Ayah Aniaya Anak Kandung Lalu Merekamnya, Minta Uang ke Istri yang TKW di Taiwan, Ini Nasibnya Kini
Murhan February 26, 2026 07:52 AM

BANJARMASINPOST.CO.ID - Seorang ayah tega menganiaya anak kandung lalu merekamnya untuk meminta uang pada istrinya yang bekerja sebagai TKW di Taiwan.

Kini, sang ayah itu telah ditangkap polisi setelah videonya viral di media sosial.

Motif pelaku ini diungkap Kapolres Sragen, AKBP Dewina Syamsu Indyasari.

Pelaku adalah P (47), seorang ayah di Kecamatan Gesi, Sragen.

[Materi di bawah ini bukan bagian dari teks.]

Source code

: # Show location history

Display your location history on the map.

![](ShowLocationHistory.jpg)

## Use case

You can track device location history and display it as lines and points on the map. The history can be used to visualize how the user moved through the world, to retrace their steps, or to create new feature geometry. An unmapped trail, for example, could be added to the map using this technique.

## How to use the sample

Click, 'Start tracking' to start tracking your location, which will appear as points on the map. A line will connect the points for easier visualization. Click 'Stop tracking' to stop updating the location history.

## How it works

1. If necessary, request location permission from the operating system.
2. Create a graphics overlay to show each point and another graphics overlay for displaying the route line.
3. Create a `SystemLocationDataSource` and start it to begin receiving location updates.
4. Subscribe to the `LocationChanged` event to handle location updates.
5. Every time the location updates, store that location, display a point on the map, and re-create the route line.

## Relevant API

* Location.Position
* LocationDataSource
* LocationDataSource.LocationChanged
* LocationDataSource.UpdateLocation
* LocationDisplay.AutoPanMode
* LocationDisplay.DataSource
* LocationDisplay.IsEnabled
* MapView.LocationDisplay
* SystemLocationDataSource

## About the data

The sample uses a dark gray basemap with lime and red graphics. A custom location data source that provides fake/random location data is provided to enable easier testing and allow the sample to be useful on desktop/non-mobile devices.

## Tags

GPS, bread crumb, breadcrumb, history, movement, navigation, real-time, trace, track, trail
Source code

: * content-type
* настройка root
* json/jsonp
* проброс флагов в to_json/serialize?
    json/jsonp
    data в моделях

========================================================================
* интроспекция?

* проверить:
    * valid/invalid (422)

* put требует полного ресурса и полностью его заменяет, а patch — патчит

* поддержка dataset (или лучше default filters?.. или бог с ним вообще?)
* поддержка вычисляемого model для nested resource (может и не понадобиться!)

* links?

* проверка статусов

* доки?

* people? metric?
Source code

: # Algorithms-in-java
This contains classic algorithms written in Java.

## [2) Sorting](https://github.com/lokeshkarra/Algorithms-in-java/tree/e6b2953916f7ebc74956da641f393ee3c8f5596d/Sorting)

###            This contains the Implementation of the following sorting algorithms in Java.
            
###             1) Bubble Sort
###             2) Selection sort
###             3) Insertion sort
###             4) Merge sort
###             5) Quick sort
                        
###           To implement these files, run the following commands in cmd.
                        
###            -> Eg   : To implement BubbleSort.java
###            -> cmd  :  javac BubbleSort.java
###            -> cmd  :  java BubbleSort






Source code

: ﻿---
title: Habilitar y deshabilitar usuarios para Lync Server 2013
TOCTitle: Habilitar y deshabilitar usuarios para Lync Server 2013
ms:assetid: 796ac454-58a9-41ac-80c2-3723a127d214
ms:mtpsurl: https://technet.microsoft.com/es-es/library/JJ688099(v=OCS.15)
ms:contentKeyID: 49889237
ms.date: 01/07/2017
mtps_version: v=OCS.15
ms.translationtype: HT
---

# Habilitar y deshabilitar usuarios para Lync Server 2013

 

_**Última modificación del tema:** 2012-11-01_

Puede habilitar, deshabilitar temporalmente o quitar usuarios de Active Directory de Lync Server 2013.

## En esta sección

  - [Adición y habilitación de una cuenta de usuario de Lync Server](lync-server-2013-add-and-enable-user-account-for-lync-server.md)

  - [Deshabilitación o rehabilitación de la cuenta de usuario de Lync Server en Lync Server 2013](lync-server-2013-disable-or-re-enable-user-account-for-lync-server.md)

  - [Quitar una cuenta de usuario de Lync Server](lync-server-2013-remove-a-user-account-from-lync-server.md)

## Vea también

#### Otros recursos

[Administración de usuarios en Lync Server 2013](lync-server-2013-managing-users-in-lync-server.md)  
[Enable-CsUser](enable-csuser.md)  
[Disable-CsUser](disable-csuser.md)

Dia tega melakukan hal tersebut karena ingin meminta uang kepada istrinya yang sedang bekerja di Taiwan.

Baca juga: Residivis di Tabalong Simpan 1 Kilogram Sabu di Rumah, Polisi Buru Pemasok Asal Buntok

Dalam rekaman tersebut, terlihat pelaku tega melakukan serangkaian kekerasan fisik hingga balita perempuan tersebut menangis kesakitan.

Usai kejadian, P dikabarkan kabur. Kemudian, pada Sabtu (21/2/2026), polisi berhasil menangkap pelaku di Boyolali.

Kapolres Sragen, AKBP Dewiana Syamsu Indyasari mengatakan, bahwa pelaku diketahui sudah beberapa kali melakukan kekerasan terhadap anak kandungnya.

Dewiana telah menelepon langsung ibu korban yang sedang berada di Taiwan.

"Sempat juga saya video call ibu dari korban. Jadi ibu korban masih ada di Taiwan. Memang keterangan ibu korban untuk kekerasan yang dilakukan ayahnya ini sebetulnya bukan hanya kali ini. (Sudah) beberapa kali. Hanya memang tidak pernah di video," kata Dewiana di Mapolres Sragen, Jawa Tengah, Rabu (25/2/2026).

Ingin Minta Uang ke Istri

Dewiana mengatakan, pelaku sempat mengirimkan video kekerasan tersebut kepada istrinya.

Meski akhirnya dihapus, ibu korban sudah berhasil menyimpan rekaman itu dan mengirimkan kepada keluarganya di Sragen.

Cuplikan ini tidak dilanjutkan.